On one of our visits we watched as he put on waders to go into the slurry tank to clear a blockage, with shouts of ‘be careful’ following him in.

It was a 24 hour a day operation so the men had to do shiftwork to cover this, these were 6 to 2, 2 to 10 and 10 to 6 shifts. Sometimes it was needed that shifts would be 12 hours long to cover staff shortages.

The only names of people who worked there that we can remember are Bill Young, Spud Taylor and his brother Reg.

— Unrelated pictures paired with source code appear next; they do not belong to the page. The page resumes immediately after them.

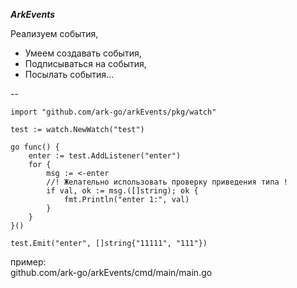 **_ArkEvents_**

Реализуем события,

- Умеем создавать события,
- Подписываться на события,
- Посылать события...

--

    import "github.com/ark-go/arkEvents/pkg/watch"

    test := watch.NewWatch("test")

    go func() {
    	enter := test.AddListener("enter")
    	for {
    		msg := <-enter
    		//! Желательно использовать проверку приведения типа !
    		if val, ok := msg.([]string); ok {
    			fmt.Println("enter 1:", val)
    		}
    	}
    }()

    test.Emit("enter", []string{"11111", "111"})

пример:  
github.com/ark-go/arkEvents/cmd/main/main.go
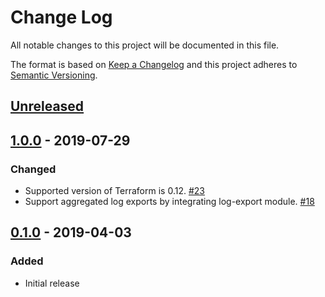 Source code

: # Change Log

All notable changes to this project will be documented in this file.

The format is based on [Keep a Changelog](http://keepachangelog.com/) and this
project adheres to [Semantic Versioning](http://semver.org/).

## [Unreleased]

## [1.0.0] - 2019-07-29

### Changed

- Supported version of Terraform is 0.12. [#23]
- Support aggregated log exports by integrating log-export module. [#18]

## [0.1.0] - 2019-04-03

### Added

- Initial release

[Unreleased]: https://github.com/terraform-google-modules/terraform-google-event-function/compare/v1.0.0...HEAD
[0.1.0]: https://github.com/terraform-google-modules/terraform-google-event-function/releases/tag/v0.1.0
[1.0.0]: https://github.com/terraform-google-modules/terraform-google-event-function/compare/v0.1.0...v1.0.0


[#23]: https://github.com/terraform-google-modules/terraform-google-event-function/pull/23
[#18]: https://github.com/terraform-google-modules/terraform-google-event-function/pull/18
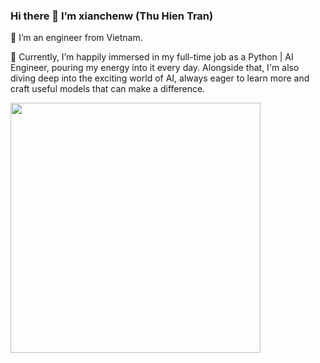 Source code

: ### Hi there 👋 I’m xianchenw (Thu Hien Tran)

💁 I’m an engineer from Vietnam.

🌱 Currently, I’m happily immersed in my full-time job as a Python | AI Engineer, pouring my energy into it every day. Alongside that, I'm also diving deep into the exciting world of AI, always eager to learn more and craft useful models that can make a difference.

<img src="https://i.pinimg.com/originals/8f/ef/2e/8fef2e8c3b0b91c868824cf7cebc3f97.gif" width="400" height="400">
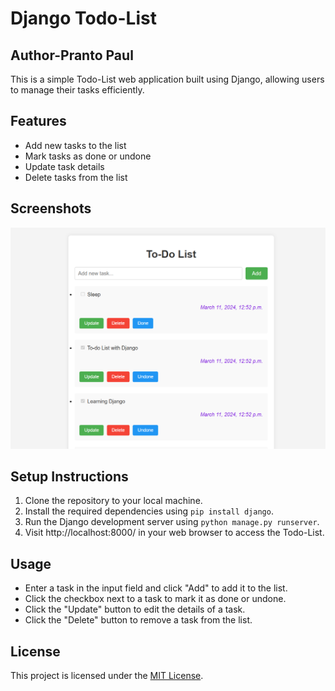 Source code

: 


# Django Todo-List
## Author-Pranto Paul

This is a simple Todo-List web application built using Django, allowing users to manage their tasks efficiently.

## Features

- Add new tasks to the list
- Mark tasks as done or undone
- Update task details
- Delete tasks from the list

## Screenshots

![Todo-List Screenshot](https://github.com/Pranto-Paul/Todo-List-with-Djano/blob/main/Screenshot%20(1).png?raw=true)

## Setup Instructions

1. Clone the repository to your local machine.
2. Install the required dependencies using `pip install django`.
3. Run the Django development server using `python manage.py runserver`.
4. Visit http://localhost:8000/ in your web browser to access the Todo-List.

## Usage

- Enter a task in the input field and click "Add" to add it to the list.
- Click the checkbox next to a task to mark it as done or undone.
- Click the "Update" button to edit the details of a task.
- Click the "Delete" button to remove a task from the list.


## License

This project is licensed under the [MIT License](LICENSE).
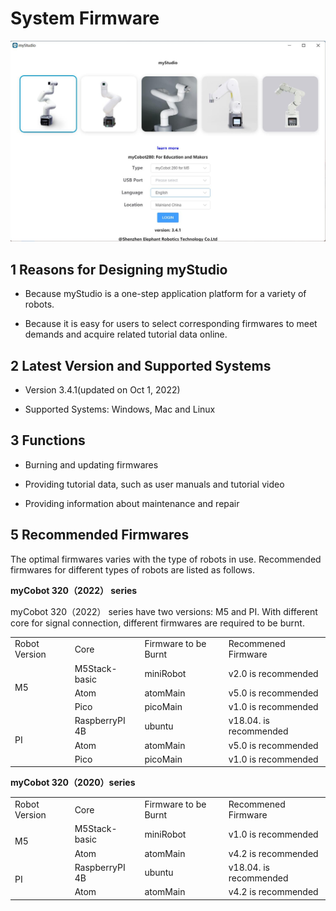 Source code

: # System Firmware

![mystudio1](../../resources/8-FilesDownload/4-BasicApplication/4.1/mystudioview.jpg)



## 1 Reasons for Designing myStudio

-   Because myStudio is a one-step application platform for a variety of robots.

-   Because it is easy for users to select corresponding firmwares to meet demands and acquire related tutorial data online.

## 2 Latest Version and Supported Systems

-   Version 3.4.1(updated on Oct 1, 2022)

-   Supported Systems: Windows, Mac and Linux

## 3 Functions

-   Burning and updating firmwares

-   Providing tutorial data, such as user manuals and tutorial video

-   Providing information about maintenance and repair


## 5 Recommended Firmwares 

The optimal firmwares varies with the type of robots in use. Recommended firmwares for different types of  robots are listed as follows.


**myCobot 320（2022） series**

myCobot 320（2022） series have two versions: M5 and PI. With different core for signal connection, different firmwares are required to be burnt.

<table>
<tr>
	<td>Robot Version</td>
    <td>Core</td>
    <td>Firmware to be Burnt</td>
    <td>Recommened Firmware</td>
</tr>
<tr>
	<td rowspan='3'>M5</td>
    <td>M5Stack-basic</td>
    <td>miniRobot</td>
    <td>v2.0 is recommended</td>
</tr>
<tr>
	<td>Atom</td>
    <td>atomMain</td>
    <td>v5.0 is recommended</td>
</tr>
<tr>
	<td>Pico</td>
    <td>picoMain</td>
    <td>v1.0 is recommended</td>
</tr>
<tr>
	<td rowspan='3'>PI</td>
    <td>RaspberryPI 4B</td>
    <td>ubuntu</td>
    <td>v18.04. is recommended</td>
</tr>
<tr>
	<td>Atom</td>
    <td>atomMain</td>
    <td>v5.0 is recommended</td>
</tr>
<tr>
	<td>Pico</td>
    <td>picoMain</td>
    <td>v1.0 is recommended</td>
</tr>
</table>

**myCobot 320（2020）series**

<table>
<tr>
	<td>Robot Version</td>
    <td>Core</td>
    <td>Firmware to be Burnt</td>
    <td>Recommened Firmware</td>
</tr>
<tr>
	<td rowspan='2'>M5</td>
    <td>M5Stack-basic</td>
    <td>miniRobot</td>
    <td>v1.0 is recommended</td>
</tr>
<tr>
	<td>Atom</td>
    <td>atomMain</td>
    <td>v4.2 is recommended</td>
</tr>
<tr>
	<td rowspan='2'>PI</td>
    <td>RaspberryPI 4B</td>
    <td>ubuntu</td>
    <td>v18.04. is recommended</td>
</tr>
<tr>
	<td>Atom</td>
    <td>atomMain</td>
    <td>v4.2 is recommended</td>
</tr>
</table>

It was a really cold, bleak place in winter, dad suffered with rheumatism in his shoulder and would often need help taking his coat off when he came home. All the men wrapped their feet in strips of cloth, that were always referred to as toe rags, before putting on their ‘wellies’, to try and stop their feet from freezing. Dad always used Sloan’s liniment for his rheumatism which ‘stank to high heaven’! Mum told us the story of a special evening for them that she had planned, putting on her best clothes and perfume but dad came home smothered in Sloan’s so the evening didn’t turn out as she had hoped!

Rosina and Edgar on the beach in the 1960s

When we were on site, we played with homemade bows and arrows and in the autumn collected chestnuts, that we roasted in front of the fire at home.

The only accident that we know dad had was when he stood on a rusty nail and had to go to hospital for a tetanus injection.

Old railway sleepers were cut up and brought home to be burnt on our fire.

The Christmas party at the APCM club house in Northfleet High Street was always something to look forward to.

From Ted :

I had rides on both the train and the conveyor belt, sitting in a tipper truck on the train and the rubber belt of the conveyor, quite exciting for a young boy. The trucks were about 6’ long and 3’ wide and the conveyor belt about 2’ 6” wide.

The train engines were diesel and had to be started with a hand crank, two men had to turn it and when it was going fast enough one had to let go and pull on the three compression knobs for the engine to start.

I still have two, line posts on my garden that were brought home from the site.

As told to Trevor Bent and Don Blackburn, November 2021. Ted & Pat have agreed that all or part of this may be used in any future publication.

Note from Trevor: during recent SWAG excavations at the clay pits we found a crank handle with a square hole, that would have been used to start the train engine.

Crank handle excavated at Shorne clay pits

A crank with a solid square end, similar to that pictured below, would have been used to start the train engine.